We often hear about "black money" and undisclosed money . Many people think that black money and undisclosed money are the same thing. In reality, they are not. Money is not characterized by its color. Instead, the term "black money" is used to describe money earned through illegal or unethical means and is kept outside the country's tax network. For example, if someone earns money through arms trading, theft, or any other illegal means and does not pay taxes on the earned money according to prevailing laws, then that money may be termed as black money. "Undisclosed money" refers to money that is earned legally but is not declared for tax purposes according to the prevailing laws of the country.
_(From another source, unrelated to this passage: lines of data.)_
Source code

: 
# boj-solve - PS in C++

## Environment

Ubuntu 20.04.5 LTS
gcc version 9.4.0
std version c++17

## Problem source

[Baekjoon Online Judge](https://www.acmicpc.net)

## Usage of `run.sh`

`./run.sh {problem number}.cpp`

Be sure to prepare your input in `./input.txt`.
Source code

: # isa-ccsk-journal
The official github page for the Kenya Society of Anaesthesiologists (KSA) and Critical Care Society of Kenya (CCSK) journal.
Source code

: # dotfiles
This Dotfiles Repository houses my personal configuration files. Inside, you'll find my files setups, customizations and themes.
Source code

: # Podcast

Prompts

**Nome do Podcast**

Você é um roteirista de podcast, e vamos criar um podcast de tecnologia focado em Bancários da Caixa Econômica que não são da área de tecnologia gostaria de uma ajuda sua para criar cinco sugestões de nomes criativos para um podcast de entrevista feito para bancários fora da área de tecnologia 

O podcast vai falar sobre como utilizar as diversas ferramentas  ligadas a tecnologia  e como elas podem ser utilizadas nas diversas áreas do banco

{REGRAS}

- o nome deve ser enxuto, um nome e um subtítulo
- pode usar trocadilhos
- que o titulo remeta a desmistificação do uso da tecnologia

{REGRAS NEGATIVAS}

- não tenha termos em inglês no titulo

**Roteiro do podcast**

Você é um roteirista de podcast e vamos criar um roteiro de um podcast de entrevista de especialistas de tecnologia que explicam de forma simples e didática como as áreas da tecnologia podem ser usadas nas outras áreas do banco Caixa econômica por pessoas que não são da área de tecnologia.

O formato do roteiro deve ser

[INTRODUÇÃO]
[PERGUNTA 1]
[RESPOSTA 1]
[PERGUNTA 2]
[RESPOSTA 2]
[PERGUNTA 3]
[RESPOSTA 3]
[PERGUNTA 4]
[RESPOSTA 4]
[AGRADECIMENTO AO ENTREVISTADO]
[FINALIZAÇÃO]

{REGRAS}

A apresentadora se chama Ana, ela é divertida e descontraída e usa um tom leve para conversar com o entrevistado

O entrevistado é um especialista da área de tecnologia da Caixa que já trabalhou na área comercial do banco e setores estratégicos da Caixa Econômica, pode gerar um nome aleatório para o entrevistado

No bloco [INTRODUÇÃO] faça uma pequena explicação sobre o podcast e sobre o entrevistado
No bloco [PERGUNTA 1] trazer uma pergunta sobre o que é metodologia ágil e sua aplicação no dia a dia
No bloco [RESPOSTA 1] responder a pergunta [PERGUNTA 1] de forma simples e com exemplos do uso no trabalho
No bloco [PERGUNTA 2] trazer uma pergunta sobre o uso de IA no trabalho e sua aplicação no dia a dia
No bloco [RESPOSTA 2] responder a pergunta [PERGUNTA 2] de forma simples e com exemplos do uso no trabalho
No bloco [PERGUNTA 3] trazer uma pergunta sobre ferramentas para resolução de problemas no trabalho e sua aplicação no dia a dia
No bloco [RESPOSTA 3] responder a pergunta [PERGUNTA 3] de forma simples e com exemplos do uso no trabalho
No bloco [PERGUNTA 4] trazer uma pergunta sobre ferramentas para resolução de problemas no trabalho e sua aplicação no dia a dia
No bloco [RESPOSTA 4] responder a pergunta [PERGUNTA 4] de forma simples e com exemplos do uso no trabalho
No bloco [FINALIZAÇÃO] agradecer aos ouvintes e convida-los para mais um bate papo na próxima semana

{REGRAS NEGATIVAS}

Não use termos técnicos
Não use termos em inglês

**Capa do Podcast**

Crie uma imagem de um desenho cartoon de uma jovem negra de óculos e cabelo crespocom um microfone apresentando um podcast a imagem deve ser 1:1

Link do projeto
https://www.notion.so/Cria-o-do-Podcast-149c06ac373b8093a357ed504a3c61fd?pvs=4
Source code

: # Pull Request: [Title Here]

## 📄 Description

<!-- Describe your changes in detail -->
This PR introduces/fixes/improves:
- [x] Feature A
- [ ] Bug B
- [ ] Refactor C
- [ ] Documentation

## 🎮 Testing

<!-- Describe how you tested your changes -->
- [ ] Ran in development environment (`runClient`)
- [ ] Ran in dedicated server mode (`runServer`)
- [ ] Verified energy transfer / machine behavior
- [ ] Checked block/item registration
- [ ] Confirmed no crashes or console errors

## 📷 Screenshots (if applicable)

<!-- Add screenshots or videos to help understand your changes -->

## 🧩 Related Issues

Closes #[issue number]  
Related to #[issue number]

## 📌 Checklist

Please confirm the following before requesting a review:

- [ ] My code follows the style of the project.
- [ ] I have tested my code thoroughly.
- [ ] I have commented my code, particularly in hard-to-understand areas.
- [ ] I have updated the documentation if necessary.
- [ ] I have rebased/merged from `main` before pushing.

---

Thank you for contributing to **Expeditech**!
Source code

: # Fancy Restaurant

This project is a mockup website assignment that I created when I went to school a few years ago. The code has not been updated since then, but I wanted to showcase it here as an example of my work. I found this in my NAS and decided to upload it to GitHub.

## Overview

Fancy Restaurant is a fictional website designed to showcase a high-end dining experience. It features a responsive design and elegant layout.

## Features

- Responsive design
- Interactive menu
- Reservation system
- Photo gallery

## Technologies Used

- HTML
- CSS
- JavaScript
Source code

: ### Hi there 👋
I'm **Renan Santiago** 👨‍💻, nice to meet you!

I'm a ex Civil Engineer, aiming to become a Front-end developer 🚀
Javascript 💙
Owners of black money commit two offenses simultaneously. On the other hand, owners of undisclosed money commit only one offense.
When the topic of black money and undisclosed money arises, the issue of money laundering often comes into play. Many people are confused about money laundering. Once I asked a renowned economist in the country to explain what money laundering is. He unequivocally stated that money laundering is synonymous with smuggling money. However, his statement is not entirely accurate. Smuggling money is just one technique of money laundering. Therefore, it is incorrect to equate money laundering with smuggling money. Money smuggling occurs when funds are moved between one country and another. And Money laundering involves the clandestine transfer of funds acquired through illegal means or undisclosed sources, both within a country and across borders. Its purpose is to legitimize illicitly obtained money and undisclosed money through various transformation and relocation processes, thereby integrating them into the mainstream economy of a country. Some believe that the term "money laundering" originated from the word "launder," akin to how dirty clothes are cleaned in laundry. Just as laundry cleans dirty clothes, money laundering seeks to legitimize illicit funds.
In economics, there is a theory called the 'Trickle-down Effect.' Proponents of this theory believe that if different economic benefits and tax exemptions are provided to the financial elite, they will establish various industries. The poor people will then work in these establishments and be able to sustain their livelihoods. This is only a manifestation of capitalist ideology.
There is a theory called Behavioral Economics. A few years ago, an economist named Richard Thaler conducted research on behavioral economics and received the Nobel Prize. The main proposition of this theory is that when the price of a product decreases in the market, consumers undergo a certain behavioral change. They become more enthusiastic or eager to purchase the product in larger quantities compared to before. We often observe this phenomenon in our daily lives. The essence of economics revolves around human beings. Nothing exists in economics without considering humans. Indeed, human behavior is highlighted through various theories of economics.
Author: Retired General Manager, Bangladesh Development Bank Limited, and writer on economic subjects.